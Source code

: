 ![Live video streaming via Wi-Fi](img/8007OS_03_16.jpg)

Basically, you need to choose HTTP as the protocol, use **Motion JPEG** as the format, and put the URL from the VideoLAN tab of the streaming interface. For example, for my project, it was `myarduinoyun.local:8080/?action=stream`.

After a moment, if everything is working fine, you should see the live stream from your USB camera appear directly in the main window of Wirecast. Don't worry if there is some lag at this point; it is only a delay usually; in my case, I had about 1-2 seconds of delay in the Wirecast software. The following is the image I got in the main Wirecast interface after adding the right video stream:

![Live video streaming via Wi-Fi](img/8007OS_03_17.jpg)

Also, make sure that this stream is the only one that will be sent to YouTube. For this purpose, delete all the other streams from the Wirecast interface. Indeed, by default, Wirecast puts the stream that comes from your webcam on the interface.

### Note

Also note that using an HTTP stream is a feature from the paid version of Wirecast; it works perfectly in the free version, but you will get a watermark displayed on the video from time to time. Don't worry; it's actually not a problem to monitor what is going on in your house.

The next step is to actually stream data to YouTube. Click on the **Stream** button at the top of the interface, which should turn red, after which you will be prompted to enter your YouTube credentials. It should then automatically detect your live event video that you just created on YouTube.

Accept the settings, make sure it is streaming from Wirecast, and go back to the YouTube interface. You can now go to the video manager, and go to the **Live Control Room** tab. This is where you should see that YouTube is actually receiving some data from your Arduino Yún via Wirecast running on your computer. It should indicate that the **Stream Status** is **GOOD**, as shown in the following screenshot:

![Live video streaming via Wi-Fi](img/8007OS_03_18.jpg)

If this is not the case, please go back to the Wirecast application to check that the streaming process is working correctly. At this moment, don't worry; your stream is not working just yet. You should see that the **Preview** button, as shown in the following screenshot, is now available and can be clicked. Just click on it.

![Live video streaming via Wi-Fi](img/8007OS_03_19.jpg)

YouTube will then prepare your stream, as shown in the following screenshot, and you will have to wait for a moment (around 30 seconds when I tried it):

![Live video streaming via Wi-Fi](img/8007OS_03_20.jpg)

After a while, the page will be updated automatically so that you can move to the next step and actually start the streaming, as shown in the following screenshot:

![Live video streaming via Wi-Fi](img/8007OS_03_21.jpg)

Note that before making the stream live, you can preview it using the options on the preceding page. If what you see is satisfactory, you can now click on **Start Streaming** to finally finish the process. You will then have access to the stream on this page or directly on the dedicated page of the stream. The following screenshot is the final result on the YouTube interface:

==============================

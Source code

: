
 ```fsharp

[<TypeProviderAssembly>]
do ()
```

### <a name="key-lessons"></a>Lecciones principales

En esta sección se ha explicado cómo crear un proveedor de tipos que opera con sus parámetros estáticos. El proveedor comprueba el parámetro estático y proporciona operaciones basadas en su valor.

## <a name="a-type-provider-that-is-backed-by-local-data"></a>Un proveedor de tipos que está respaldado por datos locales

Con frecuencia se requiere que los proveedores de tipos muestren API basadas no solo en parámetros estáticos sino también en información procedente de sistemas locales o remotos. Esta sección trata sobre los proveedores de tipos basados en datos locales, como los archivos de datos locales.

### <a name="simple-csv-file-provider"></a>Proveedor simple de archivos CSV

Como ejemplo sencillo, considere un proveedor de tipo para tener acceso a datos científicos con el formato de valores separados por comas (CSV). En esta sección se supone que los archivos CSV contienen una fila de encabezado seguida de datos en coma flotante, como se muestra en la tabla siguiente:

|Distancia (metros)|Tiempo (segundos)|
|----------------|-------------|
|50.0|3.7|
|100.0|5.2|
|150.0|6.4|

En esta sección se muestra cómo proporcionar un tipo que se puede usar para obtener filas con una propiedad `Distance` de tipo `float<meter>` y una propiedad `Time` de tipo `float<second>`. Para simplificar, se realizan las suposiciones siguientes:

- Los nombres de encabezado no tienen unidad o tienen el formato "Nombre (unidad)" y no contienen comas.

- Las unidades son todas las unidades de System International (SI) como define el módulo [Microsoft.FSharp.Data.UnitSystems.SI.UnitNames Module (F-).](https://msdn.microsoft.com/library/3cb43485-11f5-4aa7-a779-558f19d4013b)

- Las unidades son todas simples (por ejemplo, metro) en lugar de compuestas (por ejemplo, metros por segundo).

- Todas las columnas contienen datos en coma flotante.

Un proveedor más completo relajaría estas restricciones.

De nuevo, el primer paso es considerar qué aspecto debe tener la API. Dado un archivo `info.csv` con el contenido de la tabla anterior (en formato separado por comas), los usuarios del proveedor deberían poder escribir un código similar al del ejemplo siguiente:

==============================

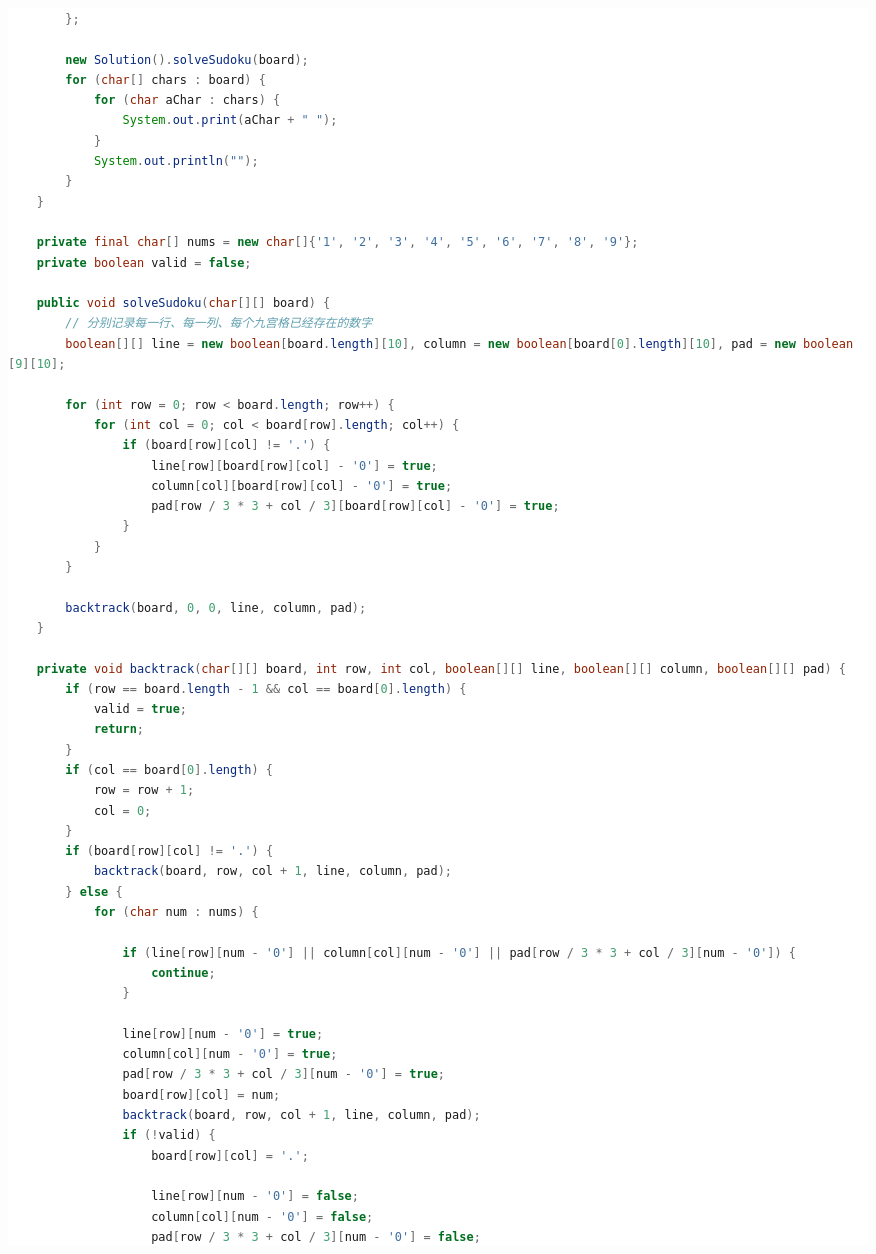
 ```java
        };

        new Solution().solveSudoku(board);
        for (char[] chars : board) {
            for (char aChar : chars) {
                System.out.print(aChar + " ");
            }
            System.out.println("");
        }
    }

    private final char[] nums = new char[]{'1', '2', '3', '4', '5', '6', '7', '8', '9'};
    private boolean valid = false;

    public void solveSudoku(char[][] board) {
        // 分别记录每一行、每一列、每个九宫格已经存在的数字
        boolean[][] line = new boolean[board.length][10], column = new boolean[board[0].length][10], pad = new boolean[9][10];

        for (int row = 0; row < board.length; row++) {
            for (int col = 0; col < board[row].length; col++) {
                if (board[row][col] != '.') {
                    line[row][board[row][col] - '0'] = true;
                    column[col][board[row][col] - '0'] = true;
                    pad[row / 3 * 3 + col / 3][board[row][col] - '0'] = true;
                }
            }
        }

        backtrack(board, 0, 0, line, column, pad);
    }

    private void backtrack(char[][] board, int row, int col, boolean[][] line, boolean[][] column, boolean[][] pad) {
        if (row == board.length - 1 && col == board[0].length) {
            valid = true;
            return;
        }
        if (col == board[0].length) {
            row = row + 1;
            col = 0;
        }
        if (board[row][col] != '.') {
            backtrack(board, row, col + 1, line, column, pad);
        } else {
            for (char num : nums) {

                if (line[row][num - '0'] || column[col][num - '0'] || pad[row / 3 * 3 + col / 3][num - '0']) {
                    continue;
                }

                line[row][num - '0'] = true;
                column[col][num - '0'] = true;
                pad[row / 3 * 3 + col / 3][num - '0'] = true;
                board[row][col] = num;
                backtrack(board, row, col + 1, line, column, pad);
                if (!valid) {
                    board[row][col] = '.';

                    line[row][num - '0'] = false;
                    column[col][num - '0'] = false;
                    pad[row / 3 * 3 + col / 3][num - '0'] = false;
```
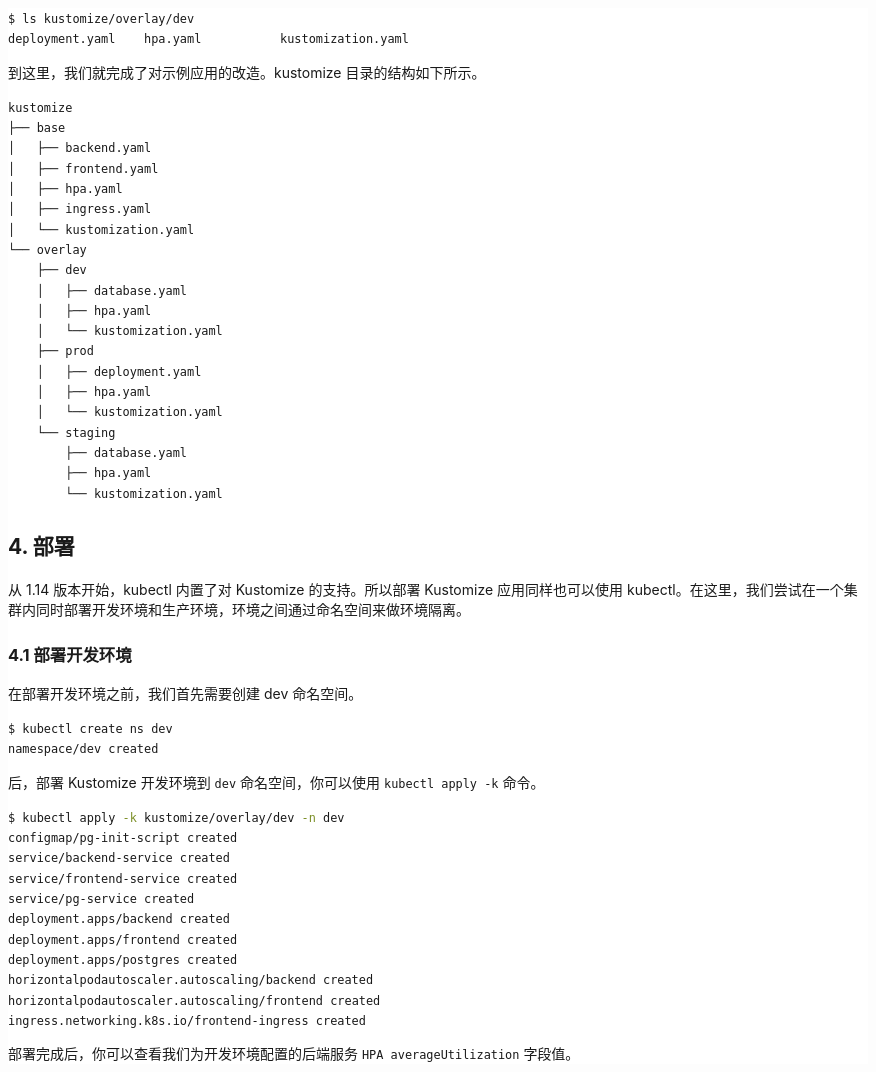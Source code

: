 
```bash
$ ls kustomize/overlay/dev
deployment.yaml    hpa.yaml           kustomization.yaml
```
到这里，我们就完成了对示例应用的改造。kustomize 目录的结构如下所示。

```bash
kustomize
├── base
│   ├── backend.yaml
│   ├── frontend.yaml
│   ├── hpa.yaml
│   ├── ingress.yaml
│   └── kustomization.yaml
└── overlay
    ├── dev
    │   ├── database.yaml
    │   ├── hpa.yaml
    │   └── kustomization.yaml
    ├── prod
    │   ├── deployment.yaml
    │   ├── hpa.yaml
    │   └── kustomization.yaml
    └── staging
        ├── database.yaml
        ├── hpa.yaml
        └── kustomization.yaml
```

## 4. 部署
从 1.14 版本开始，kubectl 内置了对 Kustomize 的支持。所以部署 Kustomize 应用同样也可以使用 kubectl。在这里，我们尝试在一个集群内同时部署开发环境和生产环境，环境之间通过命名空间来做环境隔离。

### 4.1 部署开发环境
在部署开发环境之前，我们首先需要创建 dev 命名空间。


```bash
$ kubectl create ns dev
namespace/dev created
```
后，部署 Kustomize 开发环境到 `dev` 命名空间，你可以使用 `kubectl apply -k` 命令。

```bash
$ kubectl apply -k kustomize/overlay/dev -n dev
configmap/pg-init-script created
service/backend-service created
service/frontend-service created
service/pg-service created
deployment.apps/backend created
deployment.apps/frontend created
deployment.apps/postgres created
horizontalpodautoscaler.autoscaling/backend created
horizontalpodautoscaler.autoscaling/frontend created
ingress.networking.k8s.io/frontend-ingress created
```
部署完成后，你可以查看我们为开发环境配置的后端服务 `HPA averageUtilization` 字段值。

==============================

The expected result is every line from the material above that includes "final".

Answer space:
Note that before making the stream live, you can preview it using the options on the preceding page. If what you see is satisfactory, you can now click on **Start Streaming** to finally finish the process. You will then have access to the stream on this page or directly on the dedicated page of the stream. The following screenshot is the final result on the YouTube interface:
    private final char[] nums = new char[]{'1', '2', '3', '4', '5', '6', '7', '8', '9'};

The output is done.